Avec la liberté de l’information, on croyait que les faiseurs de rumeurs et les concepteurs de l’intox et de la désinformation n’avaient plus de place au sein du paysage politique national post-révolution. Malheureusement, ils sont revenus en force, ce qui nécessite une prise de conscience générale et la contribution de tous à la lutte contre ce phénomène
On pensait qu’avec l’avènement de la révolution, la libération de la parole et la consécration de la liberté de la presse dans la mesure où il n’y a plus de sujets tabous, la rumeur a vécu dans le sens que personne, plus particulièrement ceux empêchés auparavant de s’exprimer, n’a plus besoin de recourir à la propagation «d’informations fausses ou créées de toutes pièces» pour faire entendre sa voix.
Et avec toutes ces langues qui se sont déliées et la prolifération des médias et des réseaux sociaux qui donnent la parole à tout le monde à longueur de journée et de nuit aussi, on avait l’impression que la Tunisie vivait, au cours des premières années de la révolution, un printemps médiatique sans précédent marqué notamment par une information multiple et plurielle mise à la disposition du public et une diversité sans précédent qui livrait cette production aux médias, notamment les sites électroniques, ouverts à la consommation, le plus souvent sans modération, des produits qui leur étaient offerts.

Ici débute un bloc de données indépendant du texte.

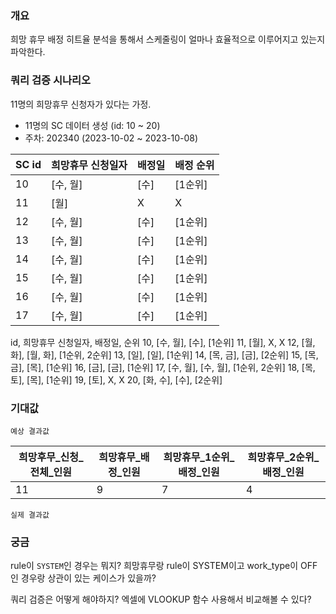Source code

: ### 개요
희망 휴무 배정 히트율 분석을 통해서 스케줄링이 얼마나 효율적으로 이루어지고 있는지 파악한다.

### 쿼리 검증 시나리오
11명의 희망휴무 신청자가 있다는 가정.
- 11명의 SC 데이터 생성 (id: 10 ~ 20)
- 주차: 202340 (2023-10-02 ~ 2023-10-08)


|SC id|희망휴무 신청일자|배정일|배정 순위|
|------|---|---|---|
|10|[수, 월]|[수]|[1순위]|
|11|[월]|X|X|
|12|[수, 월]|[수]|[1순위]|
|13|[수, 월]|[수]|[1순위]|
|14|[수, 월]|[수]|[1순위]|
|15|[수, 월]|[수]|[1순위]|
|16|[수, 월]|[수]|[1순위]|
|17|[수, 월]|[수]|[1순위]|


id, 희망휴무 신청일자, 배정일, 순위
10, [수, 월], [수], [1순위]
11,  [월], X, X
12, [월, 화], [월, 화], [1순위, 2순위]
13, [일], [일], [1순위]
14, [목, 금], [금], [2순위]
15, [목, 금], [목], [1순위]
16, [금], [금], [1순위]
17, [수, 월], [수, 월], [1순위, 2순위]
18, [목, 토], [목], [1순위]
19, [토], X, X
20, [화, 수], [수], [2순위]

### 기대값
`예상 결과값`


|희망후무_신청_전체_인원|희망휴무_배정_인원|희망휴무_1순위_배정_인원|희망휴무_2순위_배정_인원|
|------|---|---|---|
|11|9|7|4|


`실제 결과값`

### 궁금
rule이 `SYSTEM`인 경우는 뭐지?
희망휴무랑 rule이 SYSTEM이고 work_type이 OFF인 경우랑 상관이 있는 케이스가 있을까?

쿼리 검증은 어떻게 해야하지? 엑셀에 VLOOKUP 함수 사용해서 비교해볼 수 있다?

Malheureusement, les voix minoritaires — faut-il avoir le courage de le reconnaître — qui s’élevaient à cette époque pour appeler à la modération et pour inviter les Tunisiens à se prémunir contre les fausses informations publiées à souhait dans le but de les induire en erreur ou de servir les intérêts ou agendas d’une partie politique quelconque n’ont pas trouvé d’oreille attentive.
Et le phénomène de s’accentuer dangereusement au point qu’aujourd’hui, il faut être un spécialiste avéré pour séparer le bon grain de l’ivraie, c’est-à-dire pour découvrir qu’il s’agit en réalité d’une rumeur qu’on cherche à faire passer pour une information officielle.
Qui incriminer quand on découvre que la rumeur-fausse information sur la grève des stations-services a suscité, dimanche, une frénésie «historique» des automobilistes voulant faire le plein à tout prix et refusant d’écouter ou d’accorder le moindre crédit aux informations officielles répercutées par les autorités publiques assurant qu’il n’y avait pas grève et qu’il n’y avait aucun préavis de grève lancé par les parties syndicales ?
Plusieurs observateurs penchent pour la théorie de la manipulation de l’opinion publique par ce genre de rumeurs dans l’objectif de répandre le flou et le chaos et de cultiver parmi la population le sentiment de l’incapacité du pouvoir en place, c’est-à-dire le gouvernement actuel, à gérer les affaires du pays.
Sauf que ces observateurs ne précisent pas pour qui roulent les faiseurs de rumeurs et se contentent d’assurer ou de faire allusion à ce qu’ils appellent «certaines parties dont les intérêts consistent à mettre le gouvernement sous pression constante dans le but de l’amener à obéir aux désirs et caprices de ces mêmes parties qui font répercuter ces mêmes rumeurs quand bon leur semble».
L’affaire de la fausse grève des stations-services et la grande panique constatée chez les automobilistes ont apporté la preuve qu’il reste beaucoup à faire pour lutter contre les rumeurs, pour éduquer les Tunisiens sur les meilleurs moyens de découvrir par eux-mêmes les informations crédibles parmi le flot de données qu’ils reçoivent quotidiennement, y compris sur leurs portables, et enfin pour dévoiler l’identité des réseaux qui ont fait de l’induction des Tunisiens en erreur leur fonction principale, fonction ou mission qu’ils exercent généralement sous de faux profils en faisant fi des règles élémentaires de la déontologie de la profession journalistique.
Faut-il rappeler à ceux qui veulent l’ignorer que la mise au point d’un code de conduite politique qui bannit la violence, la haine et l’extrémisme auquel appelle le chef du gouvernement est indissociable également de l’élaboration d’une charte médiatique qui obligera les professionnels à éradiquer les rumeurs et à lutter vigoureusement contre les fake news qui sont devenues le principal obstacle à la promotion d’une information fiable, crédible et transparente.